____ SOURCE MATERIAL

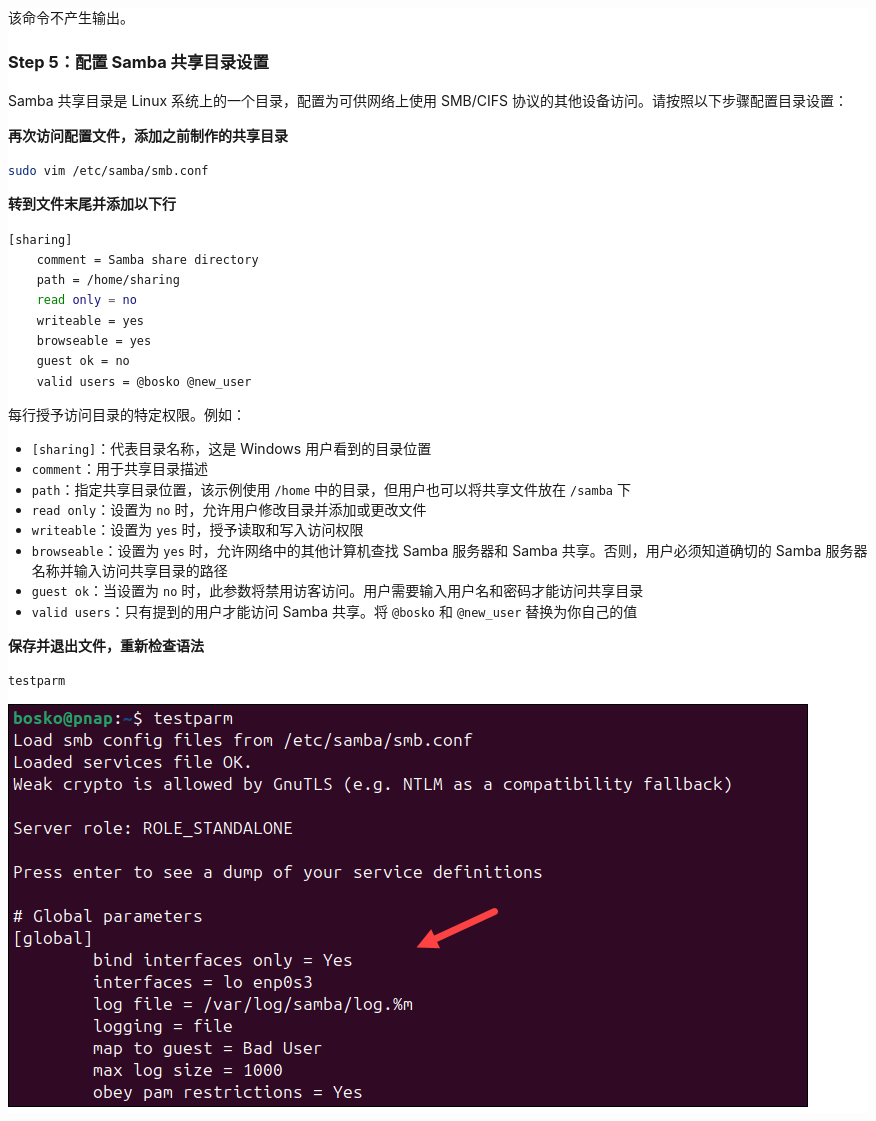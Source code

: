 该命令不产生输出。

### Step 5：配置 Samba 共享目录设置

Samba 共享目录是 Linux 系统上的一个目录，配置为可供网络上使用 SMB/CIFS 协议的其他设备访问。请按照以下步骤配置目录设置：

**再次访问配置文件，添加之前制作的共享目录**

```bash
sudo vim /etc/samba/smb.conf
```

**转到文件末尾并添加以下行**

```bash
[sharing]
    comment = Samba share directory
    path = /home/sharing
    read only = no
    writeable = yes
    browseable = yes
    guest ok = no
    valid users = @bosko @new_user
```

每行授予访问目录的特定权限。例如：

- `[sharing]`：代表目录名称，这是 Windows 用户看到的目录位置
- `comment`：用于共享目录描述
- `path`：指定共享目录位置，该示例使用 `/home` 中的目录，但用户也可以将共享文件放在 `/samba` 下
- `read only`：设置为 `no` 时，允许用户修改目录并添加或更改文件
- `writeable`：设置为 `yes` 时，授予读取和写入访问权限
- `browseable`：设置为 `yes` 时，允许网络中的其他计算机查找 Samba 服务器和 Samba 共享。否则，用户必须知道确切的 Samba 服务器名称并输入访问共享目录的路径
- `guest ok`：当设置为 `no` 时，此参数将禁用访客访问。用户需要输入用户名和密码才能访问共享目录
- `valid users`：只有提到的用户才能访问 Samba 共享。将 `@bosko` 和 `@new_user` 替换为你自己的值

**保存并退出文件，重新检查语法**

```bash
testparm
```

![](../assets/install_samba/detailed-samba-syntax-check.png)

________

» **TRY IT**: What you return should match the material word for word, apart from the pictures.

» **SOLVED EXERCISE**:
Source code

: 该命令不产生输出。

### Step 5：配置 Samba 共享目录设置

Samba 共享目录是 Linux 系统上的一个目录，配置为可供网络上使用 SMB/CIFS 协议的其他设备访问。请按照以下步骤配置目录设置：

**再次访问配置文件，添加之前制作的共享目录**

```bash
sudo vim /etc/samba/smb.conf
```

**转到文件末尾并添加以下行**

```bash
[sharing]
    comment = Samba share directory
    path = /home/sharing
    read only = no
    writeable = yes
    browseable = yes
    guest ok = no
    valid users = @bosko @new_user
```

每行授予访问目录的特定权限。例如：

- `[sharing]`：代表目录名称，这是 Windows 用户看到的目录位置
- `comment`：用于共享目录描述
- `path`：指定共享目录位置，该示例使用 `/home` 中的目录，但用户也可以将共享文件放在 `/samba` 下
- `read only`：设置为 `no` 时，允许用户修改目录并添加或更改文件
- `writeable`：设置为 `yes` 时，授予读取和写入访问权限
- `browseable`：设置为 `yes` 时，允许网络中的其他计算机查找 Samba 服务器和 Samba 共享。否则，用户必须知道确切的 Samba 服务器名称并输入访问共享目录的路径
- `guest ok`：当设置为 `no` 时，此参数将禁用访客访问。用户需要输入用户名和密码才能访问共享目录
- `valid users`：只有提到的用户才能访问 Samba 共享。将 `@bosko` 和 `@new_user` 替换为你自己的值

**保存并退出文件，重新检查语法**

```bash
testparm
```

![](../assets/install_samba/detailed-samba-syntax-check.png)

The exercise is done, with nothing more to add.